Particularly alarming to Brazilian authorities were the variants introduced into both games for a Brazilian audience, which included scenes of shootouts between police in Rio de Janeiro and drug-traffickers in the favelas (slums). According to specialists, these scenes "teach war tactics, where players must possess knowledge of hiding places, as if they were guerrillas." In making his ruling, Judge Simões reportedly consulted an earlier analysis by Federal Judge Claudia María Rezende Neves, also of Minas Gerais, in which she urged public action against similar violent games—Mortal Kombat, Duke Nukem, Blood, Requiem, Doom, and Postal—recommending that their sales be prohibited in Minas Gerais.

Chile's Private Pension Funds Go Up in Smoke

Jan. 24 (EIRNS)—Panic has struck Chilean government officials and authorities who oversee that country's private pension system. They've been huddled in meetings over the past two days, fearing—correctly—that the meltdown of the global financial system could spell the doom of the private pension funds, known as AFPs, which have a large percentage of their assets tied up in speculative investments abroad.

EIR warned in December 1995, when private pension funds totalled $25 billion, that this would be the ultimate fate of the pension boondoggle that was imposed on Chile by force in 1981 by the fascist Pinochet dictatorship, under the watchful eye of George P. Shultz.

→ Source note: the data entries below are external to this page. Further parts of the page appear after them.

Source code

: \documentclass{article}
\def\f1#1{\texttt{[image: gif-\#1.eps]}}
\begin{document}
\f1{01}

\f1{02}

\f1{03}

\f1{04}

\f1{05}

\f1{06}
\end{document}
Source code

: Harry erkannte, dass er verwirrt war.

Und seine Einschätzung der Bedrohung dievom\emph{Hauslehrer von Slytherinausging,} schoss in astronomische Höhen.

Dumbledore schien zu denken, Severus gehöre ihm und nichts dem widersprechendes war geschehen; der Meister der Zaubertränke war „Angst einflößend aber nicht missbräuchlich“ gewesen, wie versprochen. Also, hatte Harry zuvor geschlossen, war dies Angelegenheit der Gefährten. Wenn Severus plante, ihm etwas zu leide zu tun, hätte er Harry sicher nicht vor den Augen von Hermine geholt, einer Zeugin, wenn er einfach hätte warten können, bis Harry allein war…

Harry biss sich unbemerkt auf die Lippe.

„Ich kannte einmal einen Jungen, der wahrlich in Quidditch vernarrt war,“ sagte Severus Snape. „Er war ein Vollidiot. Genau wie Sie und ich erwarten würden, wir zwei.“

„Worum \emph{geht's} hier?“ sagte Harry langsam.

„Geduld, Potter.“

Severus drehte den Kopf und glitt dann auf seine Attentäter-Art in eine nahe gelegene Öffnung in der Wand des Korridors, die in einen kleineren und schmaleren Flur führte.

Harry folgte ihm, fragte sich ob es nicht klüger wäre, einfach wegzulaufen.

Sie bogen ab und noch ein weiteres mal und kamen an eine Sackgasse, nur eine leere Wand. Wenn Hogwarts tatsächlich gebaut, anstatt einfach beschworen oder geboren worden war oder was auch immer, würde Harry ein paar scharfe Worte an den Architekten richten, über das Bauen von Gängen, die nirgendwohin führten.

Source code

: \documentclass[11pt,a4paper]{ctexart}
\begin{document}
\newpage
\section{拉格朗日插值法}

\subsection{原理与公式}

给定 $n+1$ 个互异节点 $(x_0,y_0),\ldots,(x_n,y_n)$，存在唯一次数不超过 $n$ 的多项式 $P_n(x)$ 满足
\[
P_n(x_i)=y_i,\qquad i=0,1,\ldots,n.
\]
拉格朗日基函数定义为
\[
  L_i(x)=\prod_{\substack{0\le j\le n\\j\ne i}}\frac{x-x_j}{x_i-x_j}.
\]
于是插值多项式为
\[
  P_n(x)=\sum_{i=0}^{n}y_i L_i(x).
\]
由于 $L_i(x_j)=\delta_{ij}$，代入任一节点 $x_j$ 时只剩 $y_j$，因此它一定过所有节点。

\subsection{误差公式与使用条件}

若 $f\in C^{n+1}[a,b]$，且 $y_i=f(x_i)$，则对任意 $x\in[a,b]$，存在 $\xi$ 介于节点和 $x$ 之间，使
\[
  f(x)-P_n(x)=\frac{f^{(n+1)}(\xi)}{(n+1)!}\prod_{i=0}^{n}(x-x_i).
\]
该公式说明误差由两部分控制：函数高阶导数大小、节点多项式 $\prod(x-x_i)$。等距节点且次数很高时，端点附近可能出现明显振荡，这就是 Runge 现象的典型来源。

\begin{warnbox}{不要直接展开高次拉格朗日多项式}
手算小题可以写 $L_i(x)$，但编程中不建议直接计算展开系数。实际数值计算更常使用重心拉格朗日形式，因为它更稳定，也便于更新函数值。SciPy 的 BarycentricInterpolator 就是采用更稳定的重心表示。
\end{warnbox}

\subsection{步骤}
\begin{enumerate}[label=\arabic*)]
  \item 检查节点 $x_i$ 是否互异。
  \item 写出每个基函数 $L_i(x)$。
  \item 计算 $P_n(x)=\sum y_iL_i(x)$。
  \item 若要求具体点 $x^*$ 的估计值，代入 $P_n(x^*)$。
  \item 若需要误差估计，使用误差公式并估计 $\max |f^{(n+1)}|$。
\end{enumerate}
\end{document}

The whole house of cards could come crashing down very quickly, EIR stated in a Dec. 11, 1995 press release, because at least two-thirds of that $25 billion was invested in highly speculative paper linked to the international derivatives bubble.

Twelve years later, that now-gigantic bubble is exploding, as are the investments which Chile's AFPs have made in it. The funds today total $104 billion, a whopping 80% of which can be invested outside the country. Since July 2007, the AFPs have lost $10 billion. As the percentage the funds could invest abroad was increased over the years, the funds' controllers jumped into every conceivable "creative" investment possible. Now the workers who were forced to put their funds into the privatized system will pay for it.

On Jan. 23, Guillermo Arthur, president of the Association of Pension Fund Administrators, urged workers to remain calm, and not to worry that the five major AFP funds were showing negative profitability. After all, he said, these investments are made to finance a pension 30 or 40 years from now. People shouldn't get upset if there's an "abrupt fall in the market one day, or in a week, a month, or even a year." The key, he said, is to just wait until this bad period blows over, and the situation is "stabilized."